In Basic Economics, Thomas Sowell highlights the rapid progress countries experience when they loosen government restrictions on trade and price controls. India, New Zealand, Sri Lanka, South Korea, and China all experienced progress by permitting more freedom, not less, in their economies. In 1978, for example, “less than 10 percent of China’s agricultural output was sold in open markets, but, by 1990, 80 percent was.”

This increase in output and resulting boon to the living conditions of everyday Chinese citizens was the result of more freedom, not less. From 1978 to 1995 China experienced an annual economic growth rate of 9 percent.

As for aversion to freedom and regressive policies think of the living conditions in Cuba, North Korea, the former eastern European communist countries, and third world countries ruled by authoritarian governments. The contrast could not be sharper.
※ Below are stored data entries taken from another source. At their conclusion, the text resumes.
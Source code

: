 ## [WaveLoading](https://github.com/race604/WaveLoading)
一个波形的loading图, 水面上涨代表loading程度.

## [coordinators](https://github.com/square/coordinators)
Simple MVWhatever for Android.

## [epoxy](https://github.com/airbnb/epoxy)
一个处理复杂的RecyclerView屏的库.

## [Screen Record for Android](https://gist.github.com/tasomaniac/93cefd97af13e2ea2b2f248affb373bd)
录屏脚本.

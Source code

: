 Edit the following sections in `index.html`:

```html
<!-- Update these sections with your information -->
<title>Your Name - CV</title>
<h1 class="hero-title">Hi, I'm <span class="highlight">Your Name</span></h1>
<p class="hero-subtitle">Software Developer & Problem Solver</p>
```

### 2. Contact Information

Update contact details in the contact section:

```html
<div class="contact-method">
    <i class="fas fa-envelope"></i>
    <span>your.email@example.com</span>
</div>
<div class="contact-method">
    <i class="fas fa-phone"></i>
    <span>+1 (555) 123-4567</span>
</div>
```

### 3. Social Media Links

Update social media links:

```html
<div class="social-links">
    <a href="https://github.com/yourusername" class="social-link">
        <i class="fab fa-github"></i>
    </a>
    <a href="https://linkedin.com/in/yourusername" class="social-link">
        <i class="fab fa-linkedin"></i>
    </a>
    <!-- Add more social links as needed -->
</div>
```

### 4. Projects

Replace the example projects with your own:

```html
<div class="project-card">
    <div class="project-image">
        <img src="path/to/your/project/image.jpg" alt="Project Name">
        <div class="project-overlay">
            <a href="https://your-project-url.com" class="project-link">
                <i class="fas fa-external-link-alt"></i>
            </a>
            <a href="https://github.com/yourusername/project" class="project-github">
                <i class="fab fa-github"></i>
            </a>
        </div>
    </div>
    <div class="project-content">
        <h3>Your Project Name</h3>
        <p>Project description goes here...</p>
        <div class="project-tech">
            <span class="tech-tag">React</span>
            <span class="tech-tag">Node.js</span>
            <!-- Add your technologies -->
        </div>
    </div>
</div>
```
These examples mark a regression to precapitalistic times, that is, before freedom in the market place was tried and embraced.

Listen to Milton Friedman’s summation of the issue:




It is interesting, if not befuddling, then, that the economic and social policies of self-described “progressives” (or, generically, “liberals”) point us backward to the kinds of mercantilistic, central planning authority in governments that predates any real progress in the world.  Viewed in light of human progress, their economic solutions and initiatives are regressive.

Returning to Friedman, he bemoans a similar frustration with the term “liberal”:
“In the name of welfare and equality, the twentieth-century liberal has come to favor a revival of the very policies of state intervention and paternalism against which classical liberalism fought. In the very act of turning the clock back to seventeenth-century mercantilism, he is fond of castigating true liberals as reactionary!”
Liberal has come to mean illiberal, and progressive has come to mean regressive.

The more Americans understand that freedom is not an abstraction but at the heart of the only real progress in the world, the closer we’ll come to approximating a reinvigorated belief in freedom into real policy. We still live in a constitutional republic, and when the voice of the people is consistent enough and clear enough, public opinion will echo in the halls of legislatures.

A belief in freedom is a belief in the resourceful, creative, and productive powers of Americans themselves. Insisting on a policy of freedom is our best way of progressing forward.

Otherwise, we have no where to go but backward.